# Hakai Profile QA/QC Development Tool
This jupyter notebook is a flexible tool used for testing and improving Hakai's QA/QCing workflow of the its CTD profile data. 

The tool can load Hakai's CTD dataset and apply default tests already applied. Those tests can be modified by the user to tests different thresholds. Other tests can be added too!

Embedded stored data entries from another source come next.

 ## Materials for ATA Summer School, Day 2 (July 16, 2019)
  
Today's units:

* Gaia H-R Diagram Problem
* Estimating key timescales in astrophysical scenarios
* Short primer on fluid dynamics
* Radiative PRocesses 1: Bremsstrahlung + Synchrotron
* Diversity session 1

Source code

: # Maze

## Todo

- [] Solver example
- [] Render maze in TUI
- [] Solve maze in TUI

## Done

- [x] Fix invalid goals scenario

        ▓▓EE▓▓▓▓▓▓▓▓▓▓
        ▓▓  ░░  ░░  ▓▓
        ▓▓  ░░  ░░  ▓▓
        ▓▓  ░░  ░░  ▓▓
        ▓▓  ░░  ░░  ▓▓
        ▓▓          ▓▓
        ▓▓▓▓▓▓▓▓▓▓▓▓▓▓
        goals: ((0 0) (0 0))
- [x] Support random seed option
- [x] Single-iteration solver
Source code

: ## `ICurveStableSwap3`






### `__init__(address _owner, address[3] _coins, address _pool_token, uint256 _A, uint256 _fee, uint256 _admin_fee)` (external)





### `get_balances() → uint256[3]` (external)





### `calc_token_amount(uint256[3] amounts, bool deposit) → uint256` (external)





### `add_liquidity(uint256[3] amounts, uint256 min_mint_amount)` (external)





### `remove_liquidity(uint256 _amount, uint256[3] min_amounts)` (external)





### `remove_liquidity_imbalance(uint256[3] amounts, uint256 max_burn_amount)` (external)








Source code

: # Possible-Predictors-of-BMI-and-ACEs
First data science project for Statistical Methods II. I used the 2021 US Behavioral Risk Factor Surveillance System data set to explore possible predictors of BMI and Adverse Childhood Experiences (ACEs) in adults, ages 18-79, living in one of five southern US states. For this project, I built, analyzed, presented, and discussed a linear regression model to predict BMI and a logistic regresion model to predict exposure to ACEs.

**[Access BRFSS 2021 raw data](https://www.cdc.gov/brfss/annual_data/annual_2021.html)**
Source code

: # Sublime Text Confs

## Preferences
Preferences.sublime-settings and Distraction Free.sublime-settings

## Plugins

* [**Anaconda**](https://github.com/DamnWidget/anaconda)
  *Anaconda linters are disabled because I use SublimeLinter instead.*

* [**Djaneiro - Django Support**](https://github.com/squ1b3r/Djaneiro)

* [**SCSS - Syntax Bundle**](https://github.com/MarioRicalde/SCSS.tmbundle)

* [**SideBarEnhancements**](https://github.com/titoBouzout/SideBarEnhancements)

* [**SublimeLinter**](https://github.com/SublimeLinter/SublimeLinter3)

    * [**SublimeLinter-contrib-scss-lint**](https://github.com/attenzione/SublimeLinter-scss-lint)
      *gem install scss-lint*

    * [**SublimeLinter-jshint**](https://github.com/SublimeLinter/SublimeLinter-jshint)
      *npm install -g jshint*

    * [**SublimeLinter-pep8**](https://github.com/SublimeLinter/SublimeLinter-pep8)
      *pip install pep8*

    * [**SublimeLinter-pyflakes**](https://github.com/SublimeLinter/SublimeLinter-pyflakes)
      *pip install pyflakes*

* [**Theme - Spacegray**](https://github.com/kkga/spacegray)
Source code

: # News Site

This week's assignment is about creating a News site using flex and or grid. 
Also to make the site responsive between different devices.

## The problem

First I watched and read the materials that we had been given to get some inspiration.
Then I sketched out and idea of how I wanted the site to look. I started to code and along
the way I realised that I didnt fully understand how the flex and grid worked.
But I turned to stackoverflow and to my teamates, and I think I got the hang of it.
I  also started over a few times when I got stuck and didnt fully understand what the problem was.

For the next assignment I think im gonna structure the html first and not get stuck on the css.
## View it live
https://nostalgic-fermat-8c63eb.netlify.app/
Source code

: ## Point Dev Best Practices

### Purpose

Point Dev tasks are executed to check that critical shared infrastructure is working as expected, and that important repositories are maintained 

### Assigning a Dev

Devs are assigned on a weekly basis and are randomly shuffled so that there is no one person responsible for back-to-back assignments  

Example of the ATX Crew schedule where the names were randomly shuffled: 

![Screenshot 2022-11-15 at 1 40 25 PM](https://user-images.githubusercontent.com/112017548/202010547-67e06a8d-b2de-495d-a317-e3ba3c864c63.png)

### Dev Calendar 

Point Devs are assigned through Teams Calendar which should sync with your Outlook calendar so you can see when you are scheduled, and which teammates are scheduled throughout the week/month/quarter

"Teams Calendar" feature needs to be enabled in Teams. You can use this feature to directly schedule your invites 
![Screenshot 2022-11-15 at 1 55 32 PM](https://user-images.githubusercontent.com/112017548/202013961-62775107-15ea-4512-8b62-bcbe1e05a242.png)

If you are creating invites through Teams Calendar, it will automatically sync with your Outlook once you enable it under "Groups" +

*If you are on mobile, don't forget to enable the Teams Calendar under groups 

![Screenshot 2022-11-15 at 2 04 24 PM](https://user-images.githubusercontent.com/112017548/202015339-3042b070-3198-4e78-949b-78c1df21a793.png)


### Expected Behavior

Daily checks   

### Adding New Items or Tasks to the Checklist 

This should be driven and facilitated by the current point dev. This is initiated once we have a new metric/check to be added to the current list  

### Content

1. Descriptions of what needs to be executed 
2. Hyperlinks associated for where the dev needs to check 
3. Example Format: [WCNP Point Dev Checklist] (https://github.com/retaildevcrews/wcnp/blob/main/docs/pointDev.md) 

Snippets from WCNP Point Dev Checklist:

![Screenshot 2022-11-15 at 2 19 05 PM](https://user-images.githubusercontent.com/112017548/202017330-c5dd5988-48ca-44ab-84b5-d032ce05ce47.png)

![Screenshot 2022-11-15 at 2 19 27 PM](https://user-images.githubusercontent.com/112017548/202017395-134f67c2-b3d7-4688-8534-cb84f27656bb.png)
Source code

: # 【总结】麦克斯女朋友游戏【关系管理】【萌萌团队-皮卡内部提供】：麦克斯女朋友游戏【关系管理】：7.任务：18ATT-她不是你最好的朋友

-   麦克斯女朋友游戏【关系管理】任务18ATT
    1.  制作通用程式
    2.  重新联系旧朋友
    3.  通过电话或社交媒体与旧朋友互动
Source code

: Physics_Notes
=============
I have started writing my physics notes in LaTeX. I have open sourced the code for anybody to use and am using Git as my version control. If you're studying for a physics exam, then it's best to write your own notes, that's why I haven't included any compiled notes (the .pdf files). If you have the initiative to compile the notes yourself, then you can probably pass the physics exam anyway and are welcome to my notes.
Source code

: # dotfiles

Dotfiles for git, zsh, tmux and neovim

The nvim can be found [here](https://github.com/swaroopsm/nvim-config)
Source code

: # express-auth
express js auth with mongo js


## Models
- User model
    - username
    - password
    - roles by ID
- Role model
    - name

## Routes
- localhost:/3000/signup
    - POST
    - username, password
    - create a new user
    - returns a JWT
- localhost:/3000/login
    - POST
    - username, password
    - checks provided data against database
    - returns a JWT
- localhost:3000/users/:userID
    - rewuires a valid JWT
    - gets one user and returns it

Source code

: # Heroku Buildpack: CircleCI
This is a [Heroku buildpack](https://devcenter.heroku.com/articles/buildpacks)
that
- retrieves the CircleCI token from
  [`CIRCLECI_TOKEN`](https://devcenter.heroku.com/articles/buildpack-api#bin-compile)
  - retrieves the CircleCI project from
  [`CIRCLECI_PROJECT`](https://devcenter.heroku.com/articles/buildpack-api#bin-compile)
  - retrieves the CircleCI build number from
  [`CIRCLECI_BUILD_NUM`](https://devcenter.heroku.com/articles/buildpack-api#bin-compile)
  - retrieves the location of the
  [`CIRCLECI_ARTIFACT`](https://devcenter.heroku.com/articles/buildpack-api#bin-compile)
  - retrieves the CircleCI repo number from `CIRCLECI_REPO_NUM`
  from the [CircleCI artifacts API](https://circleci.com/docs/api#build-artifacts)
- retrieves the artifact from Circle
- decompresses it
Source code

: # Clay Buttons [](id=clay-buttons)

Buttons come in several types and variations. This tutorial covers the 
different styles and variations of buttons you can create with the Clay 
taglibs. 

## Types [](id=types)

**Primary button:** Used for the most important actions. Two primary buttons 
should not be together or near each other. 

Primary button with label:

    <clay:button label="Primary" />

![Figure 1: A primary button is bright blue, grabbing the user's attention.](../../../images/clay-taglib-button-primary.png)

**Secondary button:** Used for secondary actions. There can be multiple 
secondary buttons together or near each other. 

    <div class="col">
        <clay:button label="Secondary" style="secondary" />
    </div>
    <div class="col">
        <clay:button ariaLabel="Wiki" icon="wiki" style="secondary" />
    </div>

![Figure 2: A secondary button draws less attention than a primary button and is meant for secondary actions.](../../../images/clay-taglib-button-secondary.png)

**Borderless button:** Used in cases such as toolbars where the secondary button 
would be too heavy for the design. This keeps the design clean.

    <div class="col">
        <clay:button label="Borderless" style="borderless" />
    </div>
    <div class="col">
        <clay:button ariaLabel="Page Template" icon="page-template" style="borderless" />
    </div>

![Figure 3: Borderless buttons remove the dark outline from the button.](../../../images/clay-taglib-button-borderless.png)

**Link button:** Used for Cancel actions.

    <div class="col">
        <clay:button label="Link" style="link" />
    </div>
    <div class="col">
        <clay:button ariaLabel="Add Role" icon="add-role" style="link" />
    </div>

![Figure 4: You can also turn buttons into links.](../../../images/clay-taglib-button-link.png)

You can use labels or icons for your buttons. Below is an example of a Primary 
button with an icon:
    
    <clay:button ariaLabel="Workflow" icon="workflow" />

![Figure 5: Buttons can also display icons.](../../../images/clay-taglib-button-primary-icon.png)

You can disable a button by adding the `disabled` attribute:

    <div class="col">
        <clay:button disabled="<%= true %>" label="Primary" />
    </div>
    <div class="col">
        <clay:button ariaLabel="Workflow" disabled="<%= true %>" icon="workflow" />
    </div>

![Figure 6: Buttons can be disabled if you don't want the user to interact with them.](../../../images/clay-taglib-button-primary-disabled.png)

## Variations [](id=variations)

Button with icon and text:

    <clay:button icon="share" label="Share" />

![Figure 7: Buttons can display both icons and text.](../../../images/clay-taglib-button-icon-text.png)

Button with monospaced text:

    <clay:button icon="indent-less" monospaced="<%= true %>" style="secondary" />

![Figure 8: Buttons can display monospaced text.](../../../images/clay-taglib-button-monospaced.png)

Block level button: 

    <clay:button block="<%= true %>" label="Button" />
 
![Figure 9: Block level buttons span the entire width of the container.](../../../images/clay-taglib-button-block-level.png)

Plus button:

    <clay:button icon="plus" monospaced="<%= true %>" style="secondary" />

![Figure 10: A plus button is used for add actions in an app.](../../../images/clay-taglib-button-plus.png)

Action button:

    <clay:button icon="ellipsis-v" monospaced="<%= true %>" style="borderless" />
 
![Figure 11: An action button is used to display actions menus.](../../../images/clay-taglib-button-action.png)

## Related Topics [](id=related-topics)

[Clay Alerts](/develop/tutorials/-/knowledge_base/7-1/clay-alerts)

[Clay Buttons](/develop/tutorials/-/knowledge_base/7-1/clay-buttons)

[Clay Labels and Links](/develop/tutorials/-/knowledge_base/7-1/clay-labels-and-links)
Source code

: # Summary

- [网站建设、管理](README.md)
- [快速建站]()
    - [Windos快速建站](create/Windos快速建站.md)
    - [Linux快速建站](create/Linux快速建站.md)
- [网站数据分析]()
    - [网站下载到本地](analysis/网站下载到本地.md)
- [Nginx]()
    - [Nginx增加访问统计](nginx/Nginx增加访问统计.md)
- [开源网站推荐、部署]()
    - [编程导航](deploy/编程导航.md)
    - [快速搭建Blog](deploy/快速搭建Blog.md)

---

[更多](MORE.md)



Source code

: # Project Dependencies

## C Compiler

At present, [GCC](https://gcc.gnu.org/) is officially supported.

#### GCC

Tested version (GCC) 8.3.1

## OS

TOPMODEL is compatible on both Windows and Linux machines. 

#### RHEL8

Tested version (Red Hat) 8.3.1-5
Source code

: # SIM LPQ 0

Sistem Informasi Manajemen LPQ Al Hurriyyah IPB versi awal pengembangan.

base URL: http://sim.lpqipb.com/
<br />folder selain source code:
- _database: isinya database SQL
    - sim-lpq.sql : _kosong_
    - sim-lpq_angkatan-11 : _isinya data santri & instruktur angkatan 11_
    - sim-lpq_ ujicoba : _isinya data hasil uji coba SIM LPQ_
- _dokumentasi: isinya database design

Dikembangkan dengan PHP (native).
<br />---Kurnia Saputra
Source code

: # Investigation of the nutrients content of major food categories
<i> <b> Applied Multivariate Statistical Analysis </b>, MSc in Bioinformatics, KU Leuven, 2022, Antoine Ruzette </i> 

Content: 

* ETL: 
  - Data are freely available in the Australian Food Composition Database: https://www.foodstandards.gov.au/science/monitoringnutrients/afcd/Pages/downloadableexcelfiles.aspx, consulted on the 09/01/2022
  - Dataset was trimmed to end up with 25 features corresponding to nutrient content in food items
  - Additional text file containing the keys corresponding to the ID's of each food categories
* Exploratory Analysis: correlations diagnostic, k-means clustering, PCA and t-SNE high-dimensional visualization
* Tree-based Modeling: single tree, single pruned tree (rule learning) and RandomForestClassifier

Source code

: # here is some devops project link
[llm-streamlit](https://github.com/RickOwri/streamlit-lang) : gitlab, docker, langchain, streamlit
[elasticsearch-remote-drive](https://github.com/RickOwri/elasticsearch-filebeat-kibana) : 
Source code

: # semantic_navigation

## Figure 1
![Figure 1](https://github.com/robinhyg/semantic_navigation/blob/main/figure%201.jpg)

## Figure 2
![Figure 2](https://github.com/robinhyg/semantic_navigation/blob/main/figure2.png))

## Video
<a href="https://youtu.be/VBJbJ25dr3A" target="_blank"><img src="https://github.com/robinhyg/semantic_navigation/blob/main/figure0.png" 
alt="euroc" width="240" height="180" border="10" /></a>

## Let's load all the python packages we need
Some of the pacakges are available through Pypi while others aren't. We also load the hakai_qc main branch here too.

In [None]:
import pandas as pd
import seaborn as sns
import matplotlib.pyplot as plt
import json

!pip install C:\Users\jessy\Documents\repositories\ioos_qc
from ioos_qc.config import QcConfig

# Get External packages
try:
    from hakai_api import Client
    from ioos_qc.config import QcConfig
    import hakai_qc
except:
    # Install Hakai API Python Client
    !pip install git+https://github.com/HakaiInstitute/hakai-api-client-python.git
    from hakai_api import Client

    # Install ioos_qc
    #!pip install git+https://github.com/HakaiInstitute/ioos_qc
    #from ioos_qc.config import QcConfig
    
    # Load local modules
    !pip install git+https://github.com/HakaiInstitute/hakai-profile-qaqc.git
    import hakai_qc


## Import data from the Hakai CTD Profile Database and Hakai List of Stations
The Hakai Station Master List is based on a CSV output of the [Hakai Oceanography Master Stations Map and Data](https://hakai.maps.arcgis.com/apps/webappviewer/index.html?id=38e1b1da8d16466bbe5d7c7a713d2678). Missing sites should be added to the master list in order to applied all the different tests.

In [None]:
# Load Hakai Station List
hakai_stations = hakai_qc.get.hakai_stations()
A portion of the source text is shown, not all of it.